Effects of acetyl grafting on the structural and functional properties of whey protein microgels

Whey protein microgels (WPMs) are self-assembled sub-micron particles, with diverse applications in food science such as emulsion and foam stabilization. This study evaluated the influence of acetylation at different acetic anhydride-to-protein molar ratios (AA-to-protein MRs) on structural characteristics, colloidal stability, and technological functionality of WPMs. N-acetylation degree progressively increased with increasing the AA-to-protein MR and reached 96% when AA-to-protein MR was 3270. O-acylation increased significantly only after N-acylation extensively (96%) occurred. Acetylation process increased the randomness of proteins in WPMs (assessed by circular dichroism and Fourier transform infrared spectroscopies) as well as conferred a less compact structure (assessed by intrinsic fluorescence spectroscopy). The isoelectric point (pI) of WPMs shifted from roughly 4.5 to 3.0-3.9 depending on the acetylation extent; the higher the acetylation degree, the lower was the pI. Acetylation at any extent did not improve the colloidal stability of WPMs at their corresponding pI. However, the emulsification activity of WPMs at pH values between 5.0 and 7.0 increased with increasing the acetylation extent.

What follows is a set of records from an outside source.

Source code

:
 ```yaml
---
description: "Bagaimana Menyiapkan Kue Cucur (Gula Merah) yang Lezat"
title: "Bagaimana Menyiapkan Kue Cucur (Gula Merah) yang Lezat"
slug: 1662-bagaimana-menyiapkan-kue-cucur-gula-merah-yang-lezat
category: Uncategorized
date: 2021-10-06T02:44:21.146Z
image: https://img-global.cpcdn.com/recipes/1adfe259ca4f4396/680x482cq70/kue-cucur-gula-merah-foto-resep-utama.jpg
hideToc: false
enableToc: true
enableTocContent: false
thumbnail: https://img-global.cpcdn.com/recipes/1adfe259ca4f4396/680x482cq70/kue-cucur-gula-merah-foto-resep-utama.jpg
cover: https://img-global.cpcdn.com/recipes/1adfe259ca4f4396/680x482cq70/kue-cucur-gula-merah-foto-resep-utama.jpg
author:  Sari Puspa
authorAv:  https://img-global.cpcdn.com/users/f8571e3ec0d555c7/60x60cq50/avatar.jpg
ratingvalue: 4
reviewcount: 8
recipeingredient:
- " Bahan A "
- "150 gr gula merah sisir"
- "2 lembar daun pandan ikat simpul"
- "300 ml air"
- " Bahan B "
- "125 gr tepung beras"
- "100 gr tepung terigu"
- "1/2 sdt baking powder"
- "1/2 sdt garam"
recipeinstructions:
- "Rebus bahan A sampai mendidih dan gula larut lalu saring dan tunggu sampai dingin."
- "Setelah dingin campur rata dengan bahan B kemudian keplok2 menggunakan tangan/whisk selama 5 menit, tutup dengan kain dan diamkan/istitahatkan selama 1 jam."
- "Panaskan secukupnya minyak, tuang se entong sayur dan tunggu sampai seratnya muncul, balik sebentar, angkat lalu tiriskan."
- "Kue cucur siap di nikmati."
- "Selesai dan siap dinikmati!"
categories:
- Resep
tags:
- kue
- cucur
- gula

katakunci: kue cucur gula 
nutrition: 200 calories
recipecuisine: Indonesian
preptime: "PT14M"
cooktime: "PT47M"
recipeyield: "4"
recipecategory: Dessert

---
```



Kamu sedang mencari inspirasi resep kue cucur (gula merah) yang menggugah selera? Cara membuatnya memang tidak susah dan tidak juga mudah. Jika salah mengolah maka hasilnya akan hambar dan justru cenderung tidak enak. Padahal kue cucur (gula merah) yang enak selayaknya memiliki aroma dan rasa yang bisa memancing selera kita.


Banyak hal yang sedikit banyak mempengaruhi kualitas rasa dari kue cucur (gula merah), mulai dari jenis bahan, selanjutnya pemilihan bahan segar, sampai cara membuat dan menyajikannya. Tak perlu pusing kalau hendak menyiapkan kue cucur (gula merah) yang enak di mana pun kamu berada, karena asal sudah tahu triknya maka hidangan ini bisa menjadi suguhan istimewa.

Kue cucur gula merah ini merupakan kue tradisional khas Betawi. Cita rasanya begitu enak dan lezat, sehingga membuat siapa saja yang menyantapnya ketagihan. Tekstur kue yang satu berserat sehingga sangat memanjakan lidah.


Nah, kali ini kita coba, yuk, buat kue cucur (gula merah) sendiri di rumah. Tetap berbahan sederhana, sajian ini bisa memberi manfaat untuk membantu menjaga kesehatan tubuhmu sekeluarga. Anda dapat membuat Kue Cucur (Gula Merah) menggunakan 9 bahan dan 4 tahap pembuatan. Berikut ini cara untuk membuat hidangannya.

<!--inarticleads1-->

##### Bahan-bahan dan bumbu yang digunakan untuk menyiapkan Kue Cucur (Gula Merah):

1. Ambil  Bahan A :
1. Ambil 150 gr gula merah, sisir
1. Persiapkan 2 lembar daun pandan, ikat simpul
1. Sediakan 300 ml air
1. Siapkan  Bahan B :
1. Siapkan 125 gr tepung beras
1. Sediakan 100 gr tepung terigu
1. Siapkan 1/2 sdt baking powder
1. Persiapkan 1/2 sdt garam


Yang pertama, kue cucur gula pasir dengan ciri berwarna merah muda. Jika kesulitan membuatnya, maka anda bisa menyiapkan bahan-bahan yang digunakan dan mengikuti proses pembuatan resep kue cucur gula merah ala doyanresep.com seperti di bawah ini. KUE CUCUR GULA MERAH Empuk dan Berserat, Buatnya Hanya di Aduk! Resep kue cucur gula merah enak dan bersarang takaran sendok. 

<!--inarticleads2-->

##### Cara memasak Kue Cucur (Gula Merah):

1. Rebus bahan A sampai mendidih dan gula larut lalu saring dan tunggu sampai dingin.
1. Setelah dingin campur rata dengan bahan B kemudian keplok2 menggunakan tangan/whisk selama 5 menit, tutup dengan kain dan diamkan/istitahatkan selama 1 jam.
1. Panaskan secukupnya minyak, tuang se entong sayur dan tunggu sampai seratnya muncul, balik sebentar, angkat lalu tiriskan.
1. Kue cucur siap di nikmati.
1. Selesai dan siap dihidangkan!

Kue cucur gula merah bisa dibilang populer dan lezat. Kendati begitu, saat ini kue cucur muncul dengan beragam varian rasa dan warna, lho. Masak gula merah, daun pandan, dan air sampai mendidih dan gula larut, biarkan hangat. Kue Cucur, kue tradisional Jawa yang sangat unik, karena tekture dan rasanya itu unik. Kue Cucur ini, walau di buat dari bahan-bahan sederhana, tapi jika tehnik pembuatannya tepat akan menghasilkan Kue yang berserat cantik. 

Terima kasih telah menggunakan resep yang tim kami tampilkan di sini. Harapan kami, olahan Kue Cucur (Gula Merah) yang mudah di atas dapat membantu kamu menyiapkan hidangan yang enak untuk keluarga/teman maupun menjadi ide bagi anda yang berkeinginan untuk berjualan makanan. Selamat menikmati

The highest foaming and oil absorption capacities of WPMs at pH 7.0 was obtained at a N-acetylation extent of 40%.

Automated summary

This study evaluated the influence of acetylation at different acetic anhydride-to-protein molar ratios on WPMs. The research found that acetylation increased N-acetylation and O-acylation degrees, as well as randomness and less compact structure of proteins in WPMs. Acetylation did not improve the colloidal stability of WPMs but increased their emulsification activity at specific pH values.